▶ PROBLEM TO SOLVE:
Identify every line in the records below that contains the word "formatPercent", and copy each of those lines.

Stored data entries
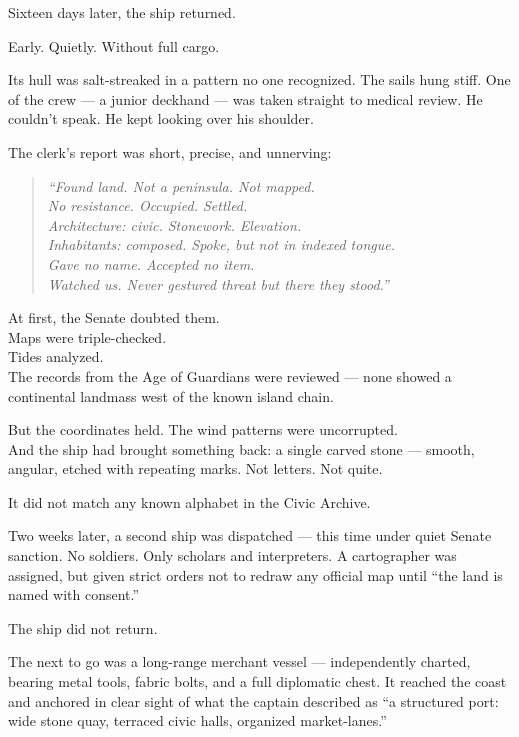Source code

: \documentclass[12pt]{article}
\begin{document}
Sixteen days later, the ship returned.

Early. Quietly. Without full cargo.

Its hull was salt-streaked in a pattern no one recognized. The sails hung stiff. One of the crew --- a junior deckhand --- was taken straight to medical review. He couldn’t speak. He kept looking over his shoulder.

The clerk’s report was short, precise, and unnerving:

\begin{quote}
\textit{“Found land. Not a peninsula. Not mapped.}\\
\textit{No resistance. Occupied. Settled.}\\
\textit{Architecture: civic. Stonework. Elevation.}\\
\textit{Inhabitants: composed. Spoke, but not in indexed tongue.}\\
\textit{Gave no name. Accepted no item.}\\
\textit{Watched us. Never gestured threat but there they stood.”}
\end{quote}

\vspace{1em}

At first, the Senate doubted them.\\
Maps were triple-checked.\\
Tides analyzed.\\
The records from the Age of Guardians were reviewed --- none showed a continental landmass west of the known island chain.

But the coordinates held. The wind patterns were uncorrupted.\\
And the ship had brought something back: a single carved stone --- smooth, angular, etched with repeating marks. Not letters. Not quite.

It did not match any known alphabet in the Civic Archive.

\vspace{1em}

Two weeks later, a second ship was dispatched --- this time under quiet Senate sanction. No soldiers. Only scholars and interpreters. A cartographer was assigned, but given strict orders not to redraw any official map until ``the land is named with consent.”

The ship did not return.

\vspace{1em}

The next to go was a long-range merchant vessel --- independently charted, bearing metal tools, fabric bolts, and a full diplomatic chest. It reached the coast and anchored in clear sight of what the captain described as ``a structured port: wide stone quay, terraced civic halls, organized market-lanes.”
\end{document}
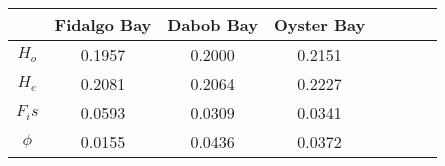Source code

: \documentclass[fleqn,10pt]{wlscirep}
\begin{document}
\begin{tabular}{SSSSSSSS}\toprule
    { } & {Fidalgo Bay} & {Dabob Bay} & {Oyster Bay} \\ \midrule
    {$H_o$} & 0.1957    & 0.2000 & 0.2151 \\ 
    {$H_e$} & {0.2081} & {0.2064} & 0.2227 \\
    {$F_is$} & 0.0593 & 0.0309 & 0.0341\\
    {$\phi$} & 0.0155 & 0.0436 & 0.0372 \\ \bottomrule
\end{tabular}
\end{document}

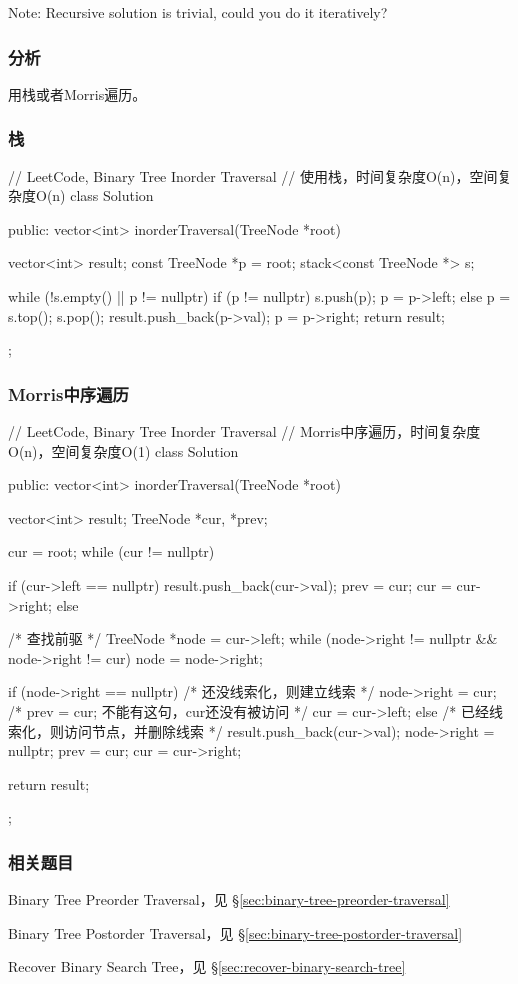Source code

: Note: Recursive solution is trivial, could you do it iteratively?


\subsubsection{分析}
用栈或者Morris遍历。


\subsubsection{栈}
\begin{Code}
	// LeetCode, Binary Tree Inorder Traversal
	// 使用栈，时间复杂度O(n)，空间复杂度O(n)
	class Solution {
		public:
		vector<int> inorderTraversal(TreeNode *root) {
			vector<int> result;
			const TreeNode *p = root;
			stack<const TreeNode *> s;
			
			while (!s.empty() || p != nullptr) {
				if (p != nullptr) {
					s.push(p);
					p = p->left;
				} else {
				p = s.top();
				s.pop();
				result.push_back(p->val);
				p = p->right;
			}
		}
		return result;
	}
};
\end{Code}


\subsubsection{Morris中序遍历}
\begin{Code}
	// LeetCode, Binary Tree Inorder Traversal
	// Morris中序遍历，时间复杂度O(n)，空间复杂度O(1)
	class Solution {
		public:
		vector<int> inorderTraversal(TreeNode *root) {
			vector<int> result;
			TreeNode *cur, *prev;
			
			cur = root;
			while (cur != nullptr) {
				if (cur->left == nullptr) {
					result.push_back(cur->val);
					prev = cur;
					cur = cur->right;
				} else {
				/* 查找前驱 */
				TreeNode *node = cur->left;
				while (node->right != nullptr && node->right != cur)
				node = node->right;
				
				if (node->right == nullptr) { /* 还没线索化，则建立线索 */
					node->right = cur;
					/* prev = cur; 不能有这句，cur还没有被访问 */
					cur = cur->left;
				} else {    /* 已经线索化，则访问节点，并删除线索  */
				result.push_back(cur->val);
				node->right = nullptr;
				prev = cur;
				cur = cur->right;
			}
		}
	}
	return result;
}
};
\end{Code}


\subsubsection{相关题目}
\begindot
\item Binary Tree Preorder Traversal，见 \S \ref{sec:binary-tree-preorder-traversal}
\item Binary Tree Postorder Traversal，见 \S \ref{sec:binary-tree-postorder-traversal}
\item Recover Binary Search Tree，见 \S \ref{sec:recover-binary-search-tree}
\myenddot



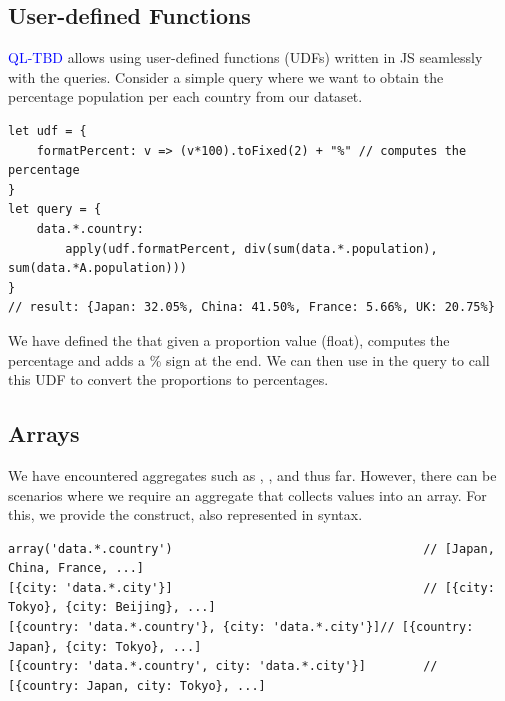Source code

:\documentclass[runningheads]{llncs}
\newcommand{\lang}{\textcolor{blue}{QL-TBD}}
\begin{document}



\subsection{User-defined Functions}
\lang{} allows using user-defined functions (UDFs) written in JS seamlessly with the
queries.
Consider a simple query where we want to obtain the percentage population per each
country from our dataset.

\begin{lstlisting}[style=JavaScript, columns=flexible]
let udf = {
    formatPercent: v => (v*100).toFixed(2) + "%" // computes the percentage 
}
let query = {
    data.*.country:
        apply(udf.formatPercent, div(sum(data.*.population), sum(data.*A.population)))
}
// result: {Japan: 32.05%, China: 41.50%, France: 5.66%, UK: 20.75%}
\end{lstlisting}

We have defined the  that given a proportion value (float),
computes the percentage and adds a \% sign at the end.
We can then use  in the query to call this UDF to convert the
proportions to percentages.


\subsection{Arrays}
We have encountered aggregates such as , , and 
thus far.
However, there can be scenarios where we require an aggregate that collects values
into an array.
For this, we provide the  construct, also represented in \inline{[]} syntax.

\begin{lstlisting}[style=JavaScript, columns=flexible]
array('data.*.country')                                   // [Japan, China, France, ...]
[{city: 'data.*.city'}]                                   // [{city: Tokyo}, {city: Beijing}, ...]
[{country: 'data.*.country'}, {city: 'data.*.city'}]// [{country: Japan}, {city: Tokyo}, ...]
[{country: 'data.*.country', city: 'data.*.city'}]        // [{country: Japan, city: Tokyo}, ...]
\end{lstlisting}
\end{document}
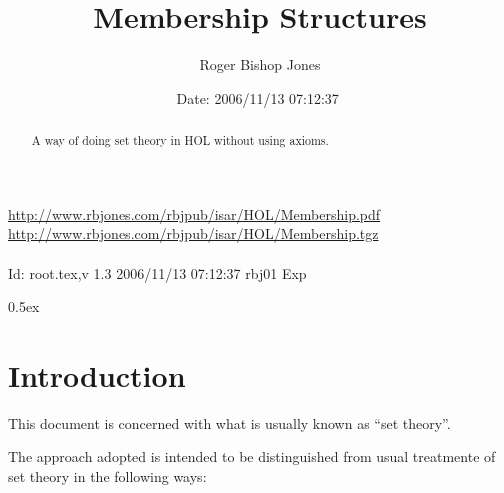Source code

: \documentclass[11pt,a4paper]{article}
\begin{document}
\title{Membership Structures}
\author{Roger Bishop Jones}
\date{$ $Date: 2006/11/13 07:12:37 $ $}
\maketitle

\begin{abstract}
A way of doing set theory in HOL without using axioms.
\end{abstract}

\vfill
\begin{centering}
{\footnotesize
\href{http://www.rbjones.com/rbjpub/isar/HOL/Membership.pdf}{http://www.rbjones.com/rbjpub/isar/HOL/Membership.pdf}\\
\href{http://www.rbjones.com/rbjpub/isar/HOL/Membership.tgz}{http://www.rbjones.com/rbjpub/isar/HOL/Membership.tgz}\\
\ \\
$ $Id: root.tex,v 1.3 2006/11/13 07:12:37 rbj01 Exp $ $\\
}%
\end{centering}

\newpage

\tableofcontents

\parindent 0pt\parskip 0.5ex

\section{Introduction}

This document is concerned with what is usually known as ``set theory''.

The approach adopted is intended to be distinguished from usual treatmente of set theory in the following ways:
\end{document}
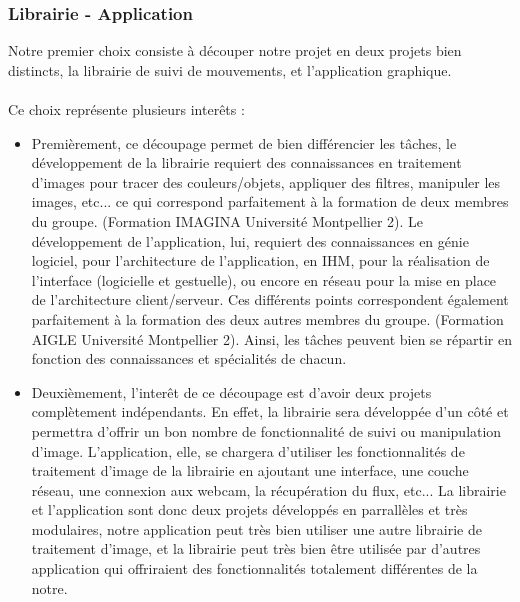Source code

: \documentclass{article}
\begin{document}
			\subsubsection{Librairie - Application}
			Notre premier choix consiste à découper notre projet en deux projets bien distincts, la librairie de suivi de mouvements, et l'application graphique. \\ \\
			Ce choix représente plusieurs interêts : \\
			\begin{itemize}
				\item{Premièrement, ce découpage permet de bien différencier les tâches, le développement de la librairie requiert des connaissances en traitement d'images pour tracer des couleurs/objets, appliquer des filtres, manipuler les images, etc... ce qui correspond parfaitement à la formation de deux membres du groupe. (Formation IMAGINA Université Montpellier 2). Le développement de l'application, lui, requiert des connaissances en génie logiciel, pour l'architecture de l'application, en IHM, pour la réalisation de l'interface (logicielle et gestuelle), ou encore en réseau pour la mise en place de l'architecture client/serveur. Ces différents points correspondent également parfaitement à la formation des deux autres membres du groupe. (Formation AIGLE Université Montpellier 2). Ainsi, les tâches peuvent bien se répartir en fonction des connaissances et spécialités de chacun.} \\
				\item{Deuxièmement, l'interêt de ce découpage est d'avoir deux projets complètement indépendants. En effet, la librairie sera développée d'un côté et permettra d'offrir un bon nombre de fonctionnalité de suivi ou manipulation d'image. L'application, elle, se chargera d'utiliser les fonctionnalités de traitement d'image de la librairie en ajoutant une interface, une couche réseau, une connexion aux webcam, la récupération du flux, etc...
				La librairie et l'application sont donc deux projets développés en parrallèles et très modulaires, notre application peut très bien utiliser une autre librairie de traitement d'image, et la librairie peut très bien être utilisée par d'autres application qui offriraient des fonctionnalités totalement différentes de la notre.}
			\end{itemize}
\end{document}
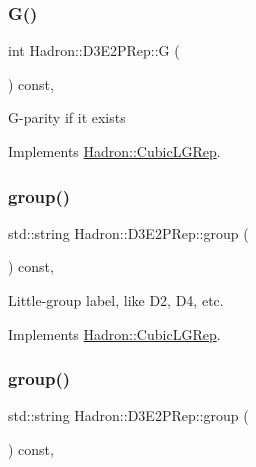 \subsubsection{\texorpdfstring{G()}{G()}\hspace{0.1cm}{\footnotesize\ttfamily [2/2]}}
{\footnotesize\ttfamily int Hadron\+::\+D3\+E2\+P\+Rep\+::G (\begin{DoxyParamCaption}{ }\end{DoxyParamCaption}) const\hspace{0.3cm}{\ttfamily [inline]}, {\ttfamily [virtual]}}

G-\/parity if it exists 

Implements \mbox{\hyperlink{structHadron_1_1CubicLGRep_ace26f7b2d55e3a668a14cb9026da5231}{Hadron\+::\+Cubic\+L\+G\+Rep}}.

\mbox{\label{structHadron_1_1D3E2PRep_aa62b1082d728526868a2269ac65e75aa}} 
\subsubsection{\texorpdfstring{group()}{group()}\hspace{0.1cm}{\footnotesize\ttfamily [1/2]}}
{\footnotesize\ttfamily std\+::string Hadron\+::\+D3\+E2\+P\+Rep\+::group (\begin{DoxyParamCaption}{ }\end{DoxyParamCaption}) const\hspace{0.3cm}{\ttfamily [inline]}, {\ttfamily [virtual]}}

Little-\/group label, like D2, D4, etc. 

Implements \mbox{\hyperlink{structHadron_1_1CubicLGRep_a9bdb14b519a611d21379ed96a3a9eb41}{Hadron\+::\+Cubic\+L\+G\+Rep}}.

\mbox{\label{structHadron_1_1D3E2PRep_aa62b1082d728526868a2269ac65e75aa}} 
\subsubsection{\texorpdfstring{group()}{group()}\hspace{0.1cm}{\footnotesize\ttfamily [2/2]}}
{\footnotesize\ttfamily std\+::string Hadron\+::\+D3\+E2\+P\+Rep\+::group (\begin{DoxyParamCaption}{ }\end{DoxyParamCaption}) const\hspace{0.3cm}{\ttfamily [inline]}, {\ttfamily [virtual]}}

▶ RESULT OF THE TASK:
    formatPercent: v => (v*100).toFixed(2) + "%" // computes the percentage 
        apply(udf.formatPercent, div(sum(data.*.population), sum(data.*A.population)))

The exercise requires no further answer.